In one part of his exposition of Psalm 130, John Owen discussed receiving forgiveness and being assured of it. One of his “rules” was this: “Mix not foundation and building-work together.” By this Owen meant that the Christian’s foundation of forgiveness and acceptance with God is not by works, but by grace alone and found in Christ alone. Here’s what he wrote:
“Our foundation in dealing with God is Christ alone, mere grace and pardon in him. Our building is by holiness and obedience, as the fruits of that faith by which we have received the atonement.
And great mistakes there are in this matter, which bring great entanglements on the souls of men. Some are all their days laying the foundation, and are never able to build upon it any comfort to themselves or usefulness to others; and the reason is, because they are mixing with the foundation stones that are fit only for the building. They will be bringing their obedience, duties, mortification of sin, and the like, to the foundation. These are precious stones to build with, but unmeet to be first laid, to bear upon them the whole weight of the building.

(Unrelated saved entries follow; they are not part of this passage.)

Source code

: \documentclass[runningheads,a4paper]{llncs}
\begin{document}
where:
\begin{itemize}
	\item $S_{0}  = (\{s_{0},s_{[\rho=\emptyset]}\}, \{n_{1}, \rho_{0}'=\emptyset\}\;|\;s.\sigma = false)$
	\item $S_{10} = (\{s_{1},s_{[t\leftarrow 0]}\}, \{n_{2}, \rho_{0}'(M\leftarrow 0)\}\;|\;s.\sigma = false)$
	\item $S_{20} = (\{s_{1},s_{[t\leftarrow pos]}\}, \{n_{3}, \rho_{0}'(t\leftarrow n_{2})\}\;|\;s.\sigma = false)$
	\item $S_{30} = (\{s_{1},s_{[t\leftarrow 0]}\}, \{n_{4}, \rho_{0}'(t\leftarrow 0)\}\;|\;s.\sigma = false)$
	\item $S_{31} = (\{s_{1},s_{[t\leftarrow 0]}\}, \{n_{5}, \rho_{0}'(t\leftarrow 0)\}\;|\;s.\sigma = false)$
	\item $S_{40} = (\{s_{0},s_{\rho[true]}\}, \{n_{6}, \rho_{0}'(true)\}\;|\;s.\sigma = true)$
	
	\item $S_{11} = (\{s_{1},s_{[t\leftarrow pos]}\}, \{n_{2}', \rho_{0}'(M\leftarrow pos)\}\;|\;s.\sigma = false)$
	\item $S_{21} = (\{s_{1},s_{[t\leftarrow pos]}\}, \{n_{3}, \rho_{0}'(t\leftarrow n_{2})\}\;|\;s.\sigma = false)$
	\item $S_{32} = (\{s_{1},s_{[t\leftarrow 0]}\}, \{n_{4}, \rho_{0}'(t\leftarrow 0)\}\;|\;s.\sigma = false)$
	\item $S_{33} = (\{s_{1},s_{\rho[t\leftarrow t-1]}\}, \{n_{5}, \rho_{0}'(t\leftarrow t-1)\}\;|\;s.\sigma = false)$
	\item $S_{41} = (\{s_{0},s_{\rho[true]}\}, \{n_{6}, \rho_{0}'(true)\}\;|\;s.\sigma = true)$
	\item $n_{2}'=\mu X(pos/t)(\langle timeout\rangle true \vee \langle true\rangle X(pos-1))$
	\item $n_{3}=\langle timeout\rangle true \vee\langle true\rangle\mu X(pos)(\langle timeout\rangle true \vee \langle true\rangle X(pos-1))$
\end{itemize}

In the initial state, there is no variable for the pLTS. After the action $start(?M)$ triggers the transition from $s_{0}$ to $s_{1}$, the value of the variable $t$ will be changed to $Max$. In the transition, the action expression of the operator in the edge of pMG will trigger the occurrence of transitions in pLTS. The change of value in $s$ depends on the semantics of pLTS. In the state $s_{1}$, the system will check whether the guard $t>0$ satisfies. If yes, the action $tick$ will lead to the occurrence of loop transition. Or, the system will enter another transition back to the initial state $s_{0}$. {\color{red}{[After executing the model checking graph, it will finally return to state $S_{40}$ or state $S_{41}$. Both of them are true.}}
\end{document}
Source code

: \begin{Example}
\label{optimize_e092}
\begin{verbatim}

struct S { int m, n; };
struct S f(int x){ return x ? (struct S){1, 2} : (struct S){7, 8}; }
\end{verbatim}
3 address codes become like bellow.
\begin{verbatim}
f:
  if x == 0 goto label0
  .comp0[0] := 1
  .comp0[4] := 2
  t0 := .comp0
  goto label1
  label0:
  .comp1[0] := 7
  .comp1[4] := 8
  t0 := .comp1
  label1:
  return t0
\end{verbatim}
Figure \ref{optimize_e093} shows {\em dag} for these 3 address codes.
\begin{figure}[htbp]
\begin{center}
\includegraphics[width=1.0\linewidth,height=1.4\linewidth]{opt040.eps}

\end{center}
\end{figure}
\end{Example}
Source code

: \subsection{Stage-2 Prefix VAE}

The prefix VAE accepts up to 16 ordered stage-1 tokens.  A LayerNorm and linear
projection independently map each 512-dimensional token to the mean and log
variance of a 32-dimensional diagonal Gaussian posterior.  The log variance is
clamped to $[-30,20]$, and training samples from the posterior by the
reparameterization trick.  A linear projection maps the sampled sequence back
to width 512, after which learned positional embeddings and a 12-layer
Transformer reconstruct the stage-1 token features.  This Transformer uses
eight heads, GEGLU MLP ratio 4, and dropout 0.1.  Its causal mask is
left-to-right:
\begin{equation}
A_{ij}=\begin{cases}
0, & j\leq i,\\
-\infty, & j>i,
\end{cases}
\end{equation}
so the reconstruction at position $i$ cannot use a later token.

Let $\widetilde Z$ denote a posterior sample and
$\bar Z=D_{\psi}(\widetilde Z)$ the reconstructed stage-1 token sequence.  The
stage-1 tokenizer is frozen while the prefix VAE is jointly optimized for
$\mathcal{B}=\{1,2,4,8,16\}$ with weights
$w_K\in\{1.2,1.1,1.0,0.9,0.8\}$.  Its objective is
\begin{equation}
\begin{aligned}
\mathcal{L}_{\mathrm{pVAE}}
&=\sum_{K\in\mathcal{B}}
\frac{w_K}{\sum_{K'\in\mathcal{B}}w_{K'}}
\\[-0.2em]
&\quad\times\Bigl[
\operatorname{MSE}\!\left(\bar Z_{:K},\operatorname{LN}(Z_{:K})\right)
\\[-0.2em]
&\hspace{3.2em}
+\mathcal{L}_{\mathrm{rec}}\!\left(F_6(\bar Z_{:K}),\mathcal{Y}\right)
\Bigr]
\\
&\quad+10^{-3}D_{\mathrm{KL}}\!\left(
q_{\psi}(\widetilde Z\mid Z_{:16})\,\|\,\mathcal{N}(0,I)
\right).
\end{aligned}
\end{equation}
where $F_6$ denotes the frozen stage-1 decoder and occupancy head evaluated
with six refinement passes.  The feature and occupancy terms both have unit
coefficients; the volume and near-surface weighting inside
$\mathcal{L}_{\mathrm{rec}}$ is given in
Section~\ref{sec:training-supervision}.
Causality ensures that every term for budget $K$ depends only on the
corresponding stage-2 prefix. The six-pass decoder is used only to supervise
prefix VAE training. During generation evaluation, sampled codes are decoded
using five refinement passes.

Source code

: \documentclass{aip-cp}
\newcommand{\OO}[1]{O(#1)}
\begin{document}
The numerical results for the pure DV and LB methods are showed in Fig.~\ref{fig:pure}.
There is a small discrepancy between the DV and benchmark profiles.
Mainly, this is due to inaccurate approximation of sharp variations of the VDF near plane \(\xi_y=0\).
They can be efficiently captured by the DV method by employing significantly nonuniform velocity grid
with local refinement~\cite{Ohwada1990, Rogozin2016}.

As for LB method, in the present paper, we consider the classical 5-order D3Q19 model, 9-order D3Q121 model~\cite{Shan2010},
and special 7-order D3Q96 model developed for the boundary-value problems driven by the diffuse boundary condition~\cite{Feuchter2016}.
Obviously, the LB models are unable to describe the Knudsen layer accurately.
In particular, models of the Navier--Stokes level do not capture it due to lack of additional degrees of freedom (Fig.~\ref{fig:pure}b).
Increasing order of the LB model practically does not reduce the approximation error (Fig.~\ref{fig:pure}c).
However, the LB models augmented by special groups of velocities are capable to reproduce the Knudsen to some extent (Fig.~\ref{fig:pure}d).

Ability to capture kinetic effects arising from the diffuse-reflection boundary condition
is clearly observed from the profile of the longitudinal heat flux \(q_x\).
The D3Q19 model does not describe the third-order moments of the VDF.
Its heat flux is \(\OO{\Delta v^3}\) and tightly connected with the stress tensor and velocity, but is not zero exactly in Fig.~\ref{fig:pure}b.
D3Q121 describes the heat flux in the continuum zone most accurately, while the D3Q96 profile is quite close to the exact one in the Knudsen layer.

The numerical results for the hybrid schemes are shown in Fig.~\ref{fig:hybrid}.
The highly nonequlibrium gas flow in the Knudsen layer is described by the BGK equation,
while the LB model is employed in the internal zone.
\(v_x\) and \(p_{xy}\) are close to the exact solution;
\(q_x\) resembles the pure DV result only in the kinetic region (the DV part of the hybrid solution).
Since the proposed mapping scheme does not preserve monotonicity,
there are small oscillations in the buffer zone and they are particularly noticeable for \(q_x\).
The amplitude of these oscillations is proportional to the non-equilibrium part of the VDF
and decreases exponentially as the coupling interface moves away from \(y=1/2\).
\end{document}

The foundation is to be laid, as was said, in mere grace, mercy, and pardon in the blood of Christ. This the soul is to accept of and to rest in as mere grace, without the consideration of any thing in itself, but that it is sinful and obnoxious unto ruin. This it finds a difficulty in, and would gladly have something of its own to mix with it. It cannot tell how to fix these foundation-stones without some cement of its own endeavors and duty; and because these things will not mix, they spend a fruitless labor about it all their days.
But if the foundation be of grace, it is not at all of works; for “otherwise grace is no more grace. ” If any thing of our own be mixed with grace in this matter, it utterly destroys the nature of grace; which if it be not alone, it does not exist at all….
This, then, is the soul to do who would come to peace and settlement. Let it let go of all former endeavors, if it has been engaged unto any of that kind, and let it alone receive, admit of, and adhere to, mere grace, mercy, and pardon, with a full sense that in itself it has nothing for which it should have an interest in them, but that all is of mere grace through Jesus Christ: ‘Other foundation can no man lay.’ Depart not hence until this work be well over. Cease not from an earnest endeavor with your own heart to acquiesce in this righteousness of God, and to bring your souls unto a comfortable persuasion that “God for Christ’s sake hath freely forgiven you all your sins. “
This is a great reminder of that biblical truth that we are justified, forgiven, and accepted by God only through Christ and only because of God’s grace (Rom 3-4, Gal 2-3, Eph 2, etc.). Our justification, forgiveness, and acceptance are not in any way dependent upon our works, deeds, or merits. As we begin to grow in understanding of this foundational truth, our assurance also grows and we learn more about what it means to give God all the glory.
The above quote is found in John Owen’s exposition of Psalm 130, chapter 13, rule 7.